München buhte laut und deutlich, als der Regisseur auf die Bühne kam,
nachdem zuvor das Ensemble, ganz besonders (und wohlverdient) Anja Harteros
als Elsa von Brabant und Jonas Kaufmann als Lohengrin mit begeistertem
Beifall überschüttet worden waren. Richard Jones muss einen Nerv
getroffen haben, obwohl seine Inszenierung einem ausgezeichneten
Sängerensemble und einer bemerkenswerten Orchesterarbeit gebührende
Aufmerksamkeit ließ.
Für Jones geht es im "Lohengrin" darum, ein Haus zu bauen. Ein Haus, das
bedeutet eine Lebensperspektive, die Ruhe und allgemein gültige Ordnung
verheißt; es bedeutet, sich einzureihen in eine Normalität, die zu
verteidigen sich lohnt: Lohengrin soll nicht länger in der Welt Fremde
erlösen, sondern ein nützliches, bürgerliches Leben führen und das
Beschützen auf den trauten Kreis der Familie beschränken.
Das Haus, das auf der Bühne von Akt zu Akt Form annimmt, ist ein Reihenhaus
für Vater, Mutter, Kind und zugleich eine weit verbreitete Utopie. Richard
Jones nennt es übrigens "Wahnfried", wohl wissend, dass in Wagners Leben -
wie im Leben vieler Männer - der Wahn und der Friede nicht immer in stabiler
Balance koexistieren.
Er erzählt im "Lohengrin" also eine Geschichte, die gleichermaßen vom Leben
seines Komponisten wie von einem unzulänglichen gesellschaftlichen Zustand
handelt. Der utopische Gehalt entfaltet erschreckende Wirkung, wenn man sich
eine Gesellschaft vorstellt, deren architektonischer und sozialer Alltag
seinen Ort in Wahnfried-Ansammlungen hat.
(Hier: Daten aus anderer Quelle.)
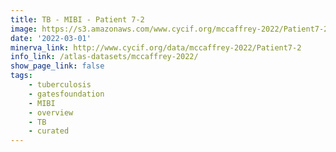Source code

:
 ```yaml
---
title: TB - MIBI - Patient 7-2
image: https://s3.amazonaws.com/www.cycif.org/mccaffrey-2022/Patient7-2/thumbnail--default.jpg
date: '2022-03-01'
minerva_link: http://www.cycif.org/data/mccaffrey-2022/Patient7-2
info_link: /atlas-datasets/mccaffrey-2022/
show_page_link: false
tags:
    - tuberculosis
    - gatesfoundation
    - MIBI
    - overview
    - TB
    - curated
---
```

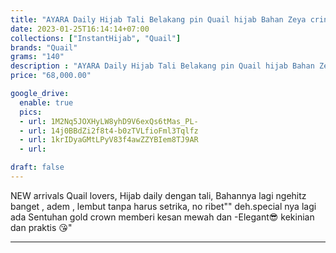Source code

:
 ```yaml
---
title: "AYARA Daily Hijab Tali Belakang pin Quail hijab Bahan Zeya crinkle"
date: 2023-01-25T16:14:14+07:00
collections: ["InstantHijab", "Quail"]
brands: "Quail"
grams: "140"
description : "AYARA Daily Hijab Tali Belakang pin Quail hijab Bahan Zeya crinkle"
price: "68,000.00"

google_drive:
  enable: true
  pics:
  - url: 1M2Nq5JOXHyLW8yhD9V6exQs6tMas_PL-
  - url: 14j0BBdZi2f8t4-b0zTVLfioFml3Tqlfz
  - url: 1krIDyaGMtLPyV83f4awZZYBIem8TJ9AR
  - url: 

draft: false
---
```


NEW arrivals Quail lovers, Hijab daily dengan tali, Bahannya lagi ngehitz banget  , adem , lembut tanpa harus setrika, no ribet"" deh.special nya lagi ada Sentuhan gold crown memberi kesan mewah dan -Elegant😎 kekinian dan praktis 😘"

-----    
 

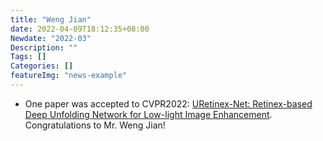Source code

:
 ```yaml
---
title: "Weng Jian"
date: 2022-04-09T18:12:35+08:00
Newdate: "2022-03"
Description: ""
Tags: []
Categories: []
featureImg: "news-example"
---
```

- One paper was accepted to CVPR2022: [URetinex-Net: Retinex-based Deep Unfolding Network for Low-light Image Enhancement](). Congratulations to Mr. Weng Jian! 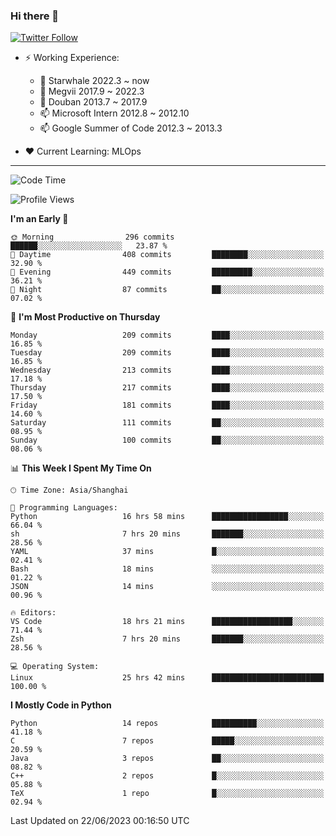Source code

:### Hi there 👋

[![Twitter Follow](https://img.shields.io/twitter/follow/tianweidut?style=social)](https://twitter.com/tianweidut)

- ⚡ Working Experience:
  - 🔭 Starwhale 2022.3 ~ now
  - 🌱 Megvii 2017.9 ~ 2022.3
  - 🌱 Douban 2013.7 ~ 2017.9
  - 📫 Microsoft Intern 2012.8 ~ 2012.10
  - 📫 Google Summer of Code 2012.3 ~ 2013.3

- ❤️ Current Learning: MLOps

---
<!--START_SECTION:waka-->
![Code Time](http://img.shields.io/badge/Code%20Time-4%2C181%20hrs%2056%20mins-blue)

![Profile Views](http://img.shields.io/badge/Profile%20Views-0-blue)

**I'm an Early 🐤** 

```text
🌞 Morning                296 commits         ██████░░░░░░░░░░░░░░░░░░░   23.87 % 
🌆 Daytime                408 commits         ████████░░░░░░░░░░░░░░░░░   32.90 % 
🌃 Evening                449 commits         █████████░░░░░░░░░░░░░░░░   36.21 % 
🌙 Night                  87 commits          ██░░░░░░░░░░░░░░░░░░░░░░░   07.02 % 
```
📅 **I'm Most Productive on Thursday** 

```text
Monday                   209 commits         ████░░░░░░░░░░░░░░░░░░░░░   16.85 % 
Tuesday                  209 commits         ████░░░░░░░░░░░░░░░░░░░░░   16.85 % 
Wednesday                213 commits         ████░░░░░░░░░░░░░░░░░░░░░   17.18 % 
Thursday                 217 commits         ████░░░░░░░░░░░░░░░░░░░░░   17.50 % 
Friday                   181 commits         ████░░░░░░░░░░░░░░░░░░░░░   14.60 % 
Saturday                 111 commits         ██░░░░░░░░░░░░░░░░░░░░░░░   08.95 % 
Sunday                   100 commits         ██░░░░░░░░░░░░░░░░░░░░░░░   08.06 % 
```


📊 **This Week I Spent My Time On** 

```text
🕑︎ Time Zone: Asia/Shanghai

💬 Programming Languages: 
Python                   16 hrs 58 mins      █████████████████░░░░░░░░   66.04 % 
sh                       7 hrs 20 mins       ███████░░░░░░░░░░░░░░░░░░   28.56 % 
YAML                     37 mins             █░░░░░░░░░░░░░░░░░░░░░░░░   02.41 % 
Bash                     18 mins             ░░░░░░░░░░░░░░░░░░░░░░░░░   01.22 % 
JSON                     14 mins             ░░░░░░░░░░░░░░░░░░░░░░░░░   00.96 % 

🔥 Editors: 
VS Code                  18 hrs 21 mins      ██████████████████░░░░░░░   71.44 % 
Zsh                      7 hrs 20 mins       ███████░░░░░░░░░░░░░░░░░░   28.56 % 

💻 Operating System: 
Linux                    25 hrs 42 mins      █████████████████████████   100.00 % 
```

**I Mostly Code in Python** 

```text
Python                   14 repos            ██████████░░░░░░░░░░░░░░░   41.18 % 
C                        7 repos             █████░░░░░░░░░░░░░░░░░░░░   20.59 % 
Java                     3 repos             ██░░░░░░░░░░░░░░░░░░░░░░░   08.82 % 
C++                      2 repos             █░░░░░░░░░░░░░░░░░░░░░░░░   05.88 % 
TeX                      1 repo              █░░░░░░░░░░░░░░░░░░░░░░░░   02.94 % 
```




 Last Updated on 22/06/2023 00:16:50 UTC
<!--END_SECTION:waka-->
Richard Jones und Richard Wagner haben also ganz recht, wenn sie Lohengrin
und Elsa diese Zukunftsperspektive ersparen. Nur hat Wagner nicht recht, wie
Jones zeigt, wenn er die Schuld am Scheitern den Frauen zuschiebt, deren
Intrigen (Ortrud) und aufgestachelte Neugier (Elsa) die Männer nicht in Ruhe
lassen. Sind Männer, die nur in Ruhe gelassen werden wollen, überhaupt
gesellschaftsfähig? Selten klangen die Ich-darf-nicht- und die
Wenn-dann-Sätze, mit denen Lohengrin seinen Abschied aus dem Diesseits
begründet, hilfloser als hier.
Das Reihenhaus Wahnfried wird in München am Ende angezündet: ein stimmiger
Plot des Scheiterns. Lohengrin ist kein strahlender Ritter - klirrende
Waffen spielen überhaupt eine recht geringe Rolle auf der Bühne -, sondern
ein Handwerker, der anfangs in legeren Sportklamotten mit Schwan im Arm
auftritt, später im zünftigen Zimmermannskostüm.
Kent Nagano, der das Bayerische Staatsorchester leitet, hält sich nicht
lange damit auf, das Aus-dem-Nichts-Kommen des Schwanenritters zu gestalten.
Was an musikalischem Arbeitsmaterial und Werkzeug gebraucht wird, ist schon
in der Ouvertüre recht schnell und fast unfeierlich präsent, wie Handwerker
es gern haben. Die höfischen Trompetenzeremonien werden von der Seitenloge
aus von vier lustig (und sehr britisch) uniformierten Staatsdienern
ausgeführt.
Naganos Lohengrin-Interpretation ist perfekt auf die Bedürfnisse und die
inhaltlichen Weichenstellungen der Regie abgestimmt. Sie kommt zupackend und
ohne weihevolle Klanggestik daher, es wird nichts ausgekostet und
ausgezögert, immer geht es recht bald und manchmal durchaus forsch weiter,
ohne dass der Eindruck von Eile oder gar Oberflächlichkeit entstünde, und
wenn auf der Bühne ein baustellenhafter Tumult aus Chor und Solistensemble
entsteht, widmet sich die Musik mit Hingabe dem Tumult.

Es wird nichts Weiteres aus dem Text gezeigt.